By Jordan Schwartz
The Colorado State Senate is set to convene on May 9th and on their agenda is House Bill 12-1355. This bill proposal will relocate all of the duties and responsibilities of the Colorado Geological Survey and its entities, including the Colorado Avalanche Information Center, to the Colorado School of Mines. For those of us who read the CAIC updates on a regular basis, this leaves fear in our eyes. Having been founded in 1973, CAIC has provided avalanche forecasting to back-country enthusiasts daily. With another government entity being outsourced to a private industry we not only see jobs being lost, but the possibility of funding shortages and poor reporting of danger zones.

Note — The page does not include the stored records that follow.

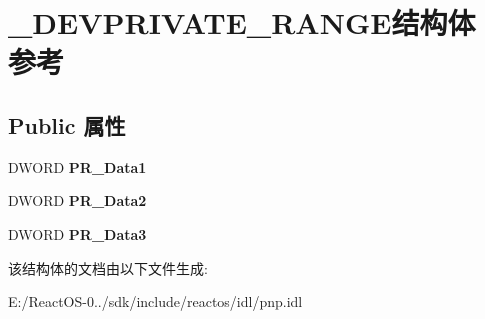 \hypertarget{struct___d_e_v_p_r_i_v_a_t_e___r_a_n_g_e}{}\section{\+\_\+\+D\+E\+V\+P\+R\+I\+V\+A\+T\+E\+\_\+\+R\+A\+N\+G\+E结构体 参考}
\label{struct___d_e_v_p_r_i_v_a_t_e___r_a_n_g_e}
\subsection*{Public 属性}
\begin{DoxyCompactItemize}
\item 
\mbox{\label{struct___d_e_v_p_r_i_v_a_t_e___r_a_n_g_e_a66cf28cb6f24d6b985b3fced2c52d853}} 
D\+W\+O\+RD {\bfseries P\+R\+\_\+\+Data1}
\item 
\mbox{\label{struct___d_e_v_p_r_i_v_a_t_e___r_a_n_g_e_a034ef4cc8df3874bd00183d98e9956a8}} 
D\+W\+O\+RD {\bfseries P\+R\+\_\+\+Data2}
\item 
\mbox{\label{struct___d_e_v_p_r_i_v_a_t_e___r_a_n_g_e_af5acf2c56fc409a7fca55ecb9769e3bc}} 
D\+W\+O\+RD {\bfseries P\+R\+\_\+\+Data3}
\end{DoxyCompactItemize}


该结构体的文档由以下文件生成\+:\begin{DoxyCompactItemize}
\item 
E\+:/\+React\+O\+S-\/0../sdk/include/reactos/idl/pnp.\+idl\end{DoxyCompactItemize}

One of the few advantages of this transfer of power would be the creation of the Colorado Geological Survey fund which would ensure that all money raised would directly go to CGS, however, there is no current budget set up which would designate where the money appropriated would go. As of now, any additional funds which are in CGS’ coffers are returned to the Colorado General Fund and used for other projects instead.

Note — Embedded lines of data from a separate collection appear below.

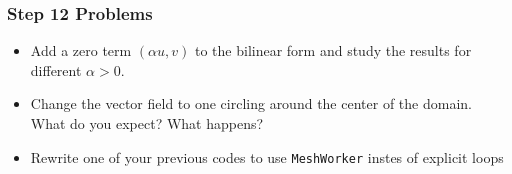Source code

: \begin{frame}
  \frametitle{Step 12 Problems}

  \begin{itemize}
  \item Add a zero term $(\alpha u,v)$ to the bilinear form and study the results for different $\alpha > 0$.
  \item Change the vector field to one circling around the center of the domain. What do you expect? What happens?
  \item Rewrite one of your previous codes to use
    \lstinline!MeshWorker! instes of explicit loops
  \end{itemize}
\end{frame}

– The Colorado School of Mines has until 31 December 2012 to officially accept the transfer of CGS and all its assests
– Geological Survey Cash Fund would be created
– The school of mines may hire professionals and assistants to assist with the CGS
– The CGS may not enter into privatized contracts
– CAIC, though not officially disbanded, will be at the mercy of the School
While I cannot say enough of the School of Mines, there is concern with the State transfering power to a private institution.

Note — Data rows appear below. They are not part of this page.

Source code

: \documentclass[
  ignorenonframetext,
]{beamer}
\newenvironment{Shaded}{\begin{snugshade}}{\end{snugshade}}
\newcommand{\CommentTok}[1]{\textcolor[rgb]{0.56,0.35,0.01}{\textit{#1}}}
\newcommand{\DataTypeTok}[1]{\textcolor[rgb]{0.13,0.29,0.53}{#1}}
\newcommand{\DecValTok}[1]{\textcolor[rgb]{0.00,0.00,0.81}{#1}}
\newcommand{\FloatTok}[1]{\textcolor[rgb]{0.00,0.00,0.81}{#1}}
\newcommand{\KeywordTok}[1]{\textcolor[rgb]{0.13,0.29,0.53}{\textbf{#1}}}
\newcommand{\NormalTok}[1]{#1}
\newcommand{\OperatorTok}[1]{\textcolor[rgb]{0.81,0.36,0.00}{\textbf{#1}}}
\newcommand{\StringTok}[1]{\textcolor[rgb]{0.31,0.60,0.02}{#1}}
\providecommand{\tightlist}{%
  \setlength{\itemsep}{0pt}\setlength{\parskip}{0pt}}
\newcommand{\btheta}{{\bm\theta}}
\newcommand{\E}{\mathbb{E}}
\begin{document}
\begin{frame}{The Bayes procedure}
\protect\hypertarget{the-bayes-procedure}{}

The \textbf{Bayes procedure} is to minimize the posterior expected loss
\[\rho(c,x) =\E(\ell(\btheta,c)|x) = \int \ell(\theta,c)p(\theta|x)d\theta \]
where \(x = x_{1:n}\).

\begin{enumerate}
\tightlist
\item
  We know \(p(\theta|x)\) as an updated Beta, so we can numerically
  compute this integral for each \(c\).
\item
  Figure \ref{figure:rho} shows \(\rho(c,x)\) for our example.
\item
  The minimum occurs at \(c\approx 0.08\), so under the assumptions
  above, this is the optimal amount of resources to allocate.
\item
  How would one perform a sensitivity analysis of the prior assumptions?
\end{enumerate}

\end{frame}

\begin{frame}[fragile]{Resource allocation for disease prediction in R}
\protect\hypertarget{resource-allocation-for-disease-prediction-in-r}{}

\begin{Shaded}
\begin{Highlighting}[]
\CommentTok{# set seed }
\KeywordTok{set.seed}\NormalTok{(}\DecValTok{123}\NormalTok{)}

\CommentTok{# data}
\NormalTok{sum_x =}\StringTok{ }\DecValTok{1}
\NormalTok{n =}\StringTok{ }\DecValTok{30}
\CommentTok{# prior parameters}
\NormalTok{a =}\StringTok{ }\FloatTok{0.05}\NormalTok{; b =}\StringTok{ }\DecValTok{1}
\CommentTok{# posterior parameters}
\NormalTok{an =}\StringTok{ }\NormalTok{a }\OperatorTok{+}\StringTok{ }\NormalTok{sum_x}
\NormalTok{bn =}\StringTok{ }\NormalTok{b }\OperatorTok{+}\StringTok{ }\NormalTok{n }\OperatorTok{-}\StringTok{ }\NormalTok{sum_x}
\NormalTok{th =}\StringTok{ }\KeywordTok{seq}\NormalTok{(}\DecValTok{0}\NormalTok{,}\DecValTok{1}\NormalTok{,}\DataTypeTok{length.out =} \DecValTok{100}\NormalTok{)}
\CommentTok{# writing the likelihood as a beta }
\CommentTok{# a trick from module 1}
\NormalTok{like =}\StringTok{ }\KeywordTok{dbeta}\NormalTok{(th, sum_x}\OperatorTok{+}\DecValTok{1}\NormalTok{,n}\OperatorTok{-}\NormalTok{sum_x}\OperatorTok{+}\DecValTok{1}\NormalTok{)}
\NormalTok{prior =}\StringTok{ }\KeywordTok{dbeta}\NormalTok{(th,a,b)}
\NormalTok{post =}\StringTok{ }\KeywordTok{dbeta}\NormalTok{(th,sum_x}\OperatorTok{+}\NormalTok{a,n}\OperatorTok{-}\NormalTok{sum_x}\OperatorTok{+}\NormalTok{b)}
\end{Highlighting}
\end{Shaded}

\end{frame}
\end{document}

To read the bill: http://www.leg.state.co.us/clics/clics2012a/csl.nsf/fsbillcont/0CA4C3AD2D6DB942872579A000569B4C?Open&file=1355_01.pdf
For CAIC: http://avalanche.state.co.us/index.php
For Colorado School of Mines: http://mines.edu/
Editor’s Note: Colorado arguably has the most dangerous snowpack in North America. It is key that avalanche information, forecasts, warnings, and reviews stay openly available to skiers and snowboarders.